I am training a neural network for time series regression. The model is
####################################################################################################################
# Define ANN Model
# define two sets of inputs
acc = layers.Input(shape=(3,1,))
gyro = layers.Input(shape=(3,1,))
# the first branch operates on the first input
x = Conv1D(256, 1, activation='relu')(acc)
x = Conv1D(128, 1, activation='relu')(x)
x = Conv1D(128, 1, activation='relu')(x)
x = MaxPooling1D(pool_size=3)(x)
x = Model(inputs=acc, outputs=x)
# the second branch opreates on the second input
y = Conv1D(256, 1, activation='relu')(gyro)
y = Conv1D(128, 1, activation='relu')(y)
y = Conv1D(128, 1, activation='relu')(y)
y = MaxPooling1D(pool_size=3)(y)
y = Model(inputs=gyro, outputs=y)
# combine the output of the three branches
combined = layers.concatenate([x.output, y.output])
# combined outputs
z = Bidirectional(LSTM(128, dropout=0.25, return_sequences=False,activation='tanh'))(combined)

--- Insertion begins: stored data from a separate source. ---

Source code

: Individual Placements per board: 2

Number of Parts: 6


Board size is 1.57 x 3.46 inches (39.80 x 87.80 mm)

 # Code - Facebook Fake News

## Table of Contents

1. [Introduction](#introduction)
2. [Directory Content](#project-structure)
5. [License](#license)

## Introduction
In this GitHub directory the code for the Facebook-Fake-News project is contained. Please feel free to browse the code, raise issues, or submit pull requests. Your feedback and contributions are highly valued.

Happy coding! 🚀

z = Reshape((256,1),input_shape=(128,))
z = Bidirectional(LSTM(128, dropout=0.25, return_sequences=False,activation='tanh'))(combined)

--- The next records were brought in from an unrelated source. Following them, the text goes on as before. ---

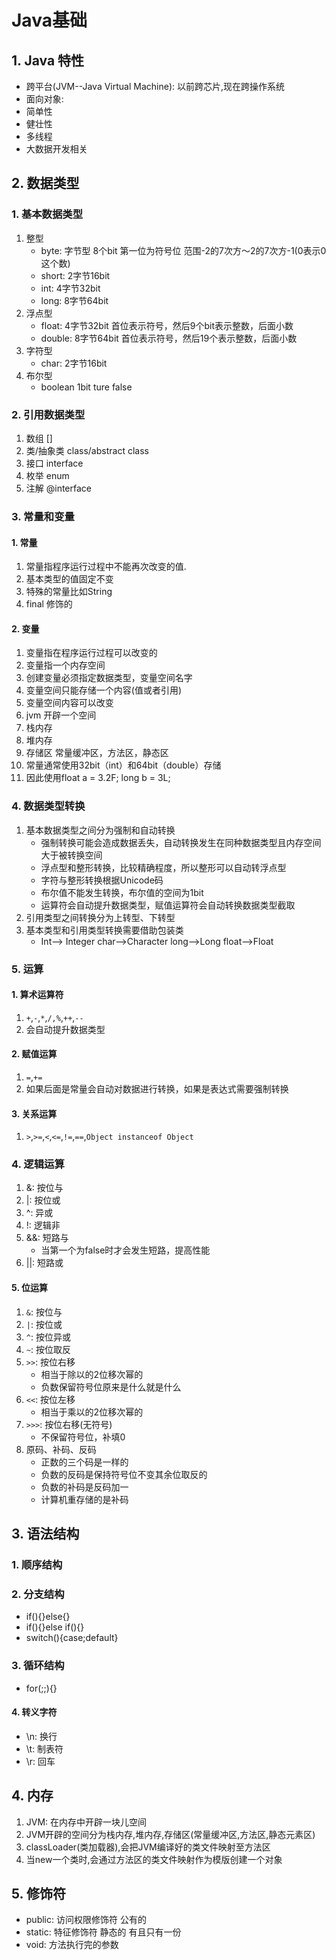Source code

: # Java基础



## 1. Java 特性

- 跨平台(JVM--Java Virtual Machine): 以前跨芯片,现在跨操作系统
- 面向对象: 
- 简单性
- 健壮性
- 多线程
- 大数据开发相关

## 2. 数据类型

### 1. 基本数据类型

1. 整型
   - byte: 字节型 8个bit 第一位为符号位 范围-2的7次方～2的7次方-1(0表示0这个数)
   - short: 2字节16bit
   - int: 4字节32bit
   - long: 8字节64bit
2. 浮点型
   - float: 4字节32bit 首位表示符号，然后9个bit表示整数，后面小数
   - double: 8字节64bit 首位表示符号，然后19个表示整数，后面小数
3. 字符型
   - char: 2字节16bit
4. 布尔型
   - boolean 1bit ture false

### 2. 引用数据类型

1. 数组 []
2. 类/抽象类 class/abstract class
3. 接口 interface
4. 枚举 enum
5. 注解 @interface

### 3. 常量和变量

#### 1. 常量

1. 常量指程序运行过程中不能再次改变的值.
2. 基本类型的值固定不变
3. 特殊的常量比如String
4. final 修饰的

#### 2. 变量

1. 变量指在程序运行过程可以改变的
2. 变量指一个内存空间
3. 创建变量必须指定数据类型，变量空间名字
4. 变量空间只能存储一个内容(值或者引用)
5. 变量空间内容可以改变
6. jvm 开辟一个空间
7. 栈内存
8. 堆内存
9. 存储区 常量缓冲区，方法区，静态区
10. 常量通常使用32bit（int）和64bit（double）存储
11. 因此使用float a = 3.2F; long b = 3L;

### 4. 数据类型转换

1. 基本数据类型之间分为强制和自动转换
   - 强制转换可能会造成数据丢失，自动转换发生在同种数据类型且内存空间大于被转换空间
   - 浮点型和整形转换，比较精确程度，所以整形可以自动转浮点型
   - 字符与整形转换根据Unicode码
   - 布尔值不能发生转换，布尔值的空间为1bit
   - 运算符会自动提升数据类型，赋值运算符会自动转换数据类型截取
2. 引用类型之间转换分为上转型、下转型
3. 基本类型和引用类型转换需要借助包装类
   - Int--> Integer char-->Character long-->Long float-->Float

### 5. 运算

#### 1. 算术运算符

1. `+`,`-`,`*`,`/,%`,`++`,`--`
2. 会自动提升数据类型

#### 2. 赋值运算

1. `=`,`+=`
2. 如果后面是常量会自动对数据进行转换，如果是表达式需要强制转换

#### 3. 关系运算

1. `>`,`>=`,`<`,`<=`,`!=`,`==`,`Object instanceof Object`

### 4. 逻辑运算

1. &: 按位与
2. |: 按位或
3. ^: 异或
4. !: 逻辑非
5. &&: 短路与
   - 当第一个为false时才会发生短路，提高性能
6. ||: 短路或

#### 5. 位运算

1. `&`: 按位与
2. `|`: 按位或
3. `^`: 按位异或
4. `~`: 按位取反
5. `>>`: 按位右移
   - 相当于除以的2位移次幂的
   - 负数保留符号位原来是什么就是什么
6. `<<`: 按位左移
   - 相当于乘以的2位移次幂的
7. `>>>`: 按位右移(无符号)
   - 不保留符号位，补填0
8. 原码、补码、反码
   - 正数的三个码是一样的
   - 负数的反码是保持符号位不变其余位取反的
   - 负数的补码是反码加一
   - 计算机重存储的是补码

## 3. 语法结构

### 1. 顺序结构

### 2. 分支结构

- if(){}else{}
- if(){}else if(){}
- switch(){case;default}

### 3. 循环结构

- for(;;){}

#### 4. 转义字符

- \n: 换行
- \t: 制表符
- \r: 回车

## 4. 内存

1. JVM: 在内存中开辟一块儿空间
2. JVM开辟的空间分为栈内存,堆内存,存储区(常量缓冲区,方法区,静态元素区)
3. classLoader(类加载器),会把JVM编译好的类文件映射至方法区
4. 当new一个类时,会通过方法区的类文件映射作为模版创建一个对象

## 5. 修饰符

- public: 访问权限修饰符 公有的
- static: 特征修饰符 静态的 有且只有一份
- void: 方法执行完的参数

#z = Dense(10, activation="relu")(z)
z = Flatten()(z)
z = Dense(4, activation="linear")(z)
model = Model(inputs=[x.input, y.input], outputs=z)
model.compile(loss=loss, optimizer = tf.keras.optimizers.Adam(),metrics=['mse'],run_eagerly=True)
I have tried to implement a custom loss function (based on different papers).
Math
The error will calculated as follows:
y_pred = [w x y z]
y_true = [w1 x1 y1 z1]
error = 2 * acos(w*w1 + x*x1 + y*y1 + z*z1)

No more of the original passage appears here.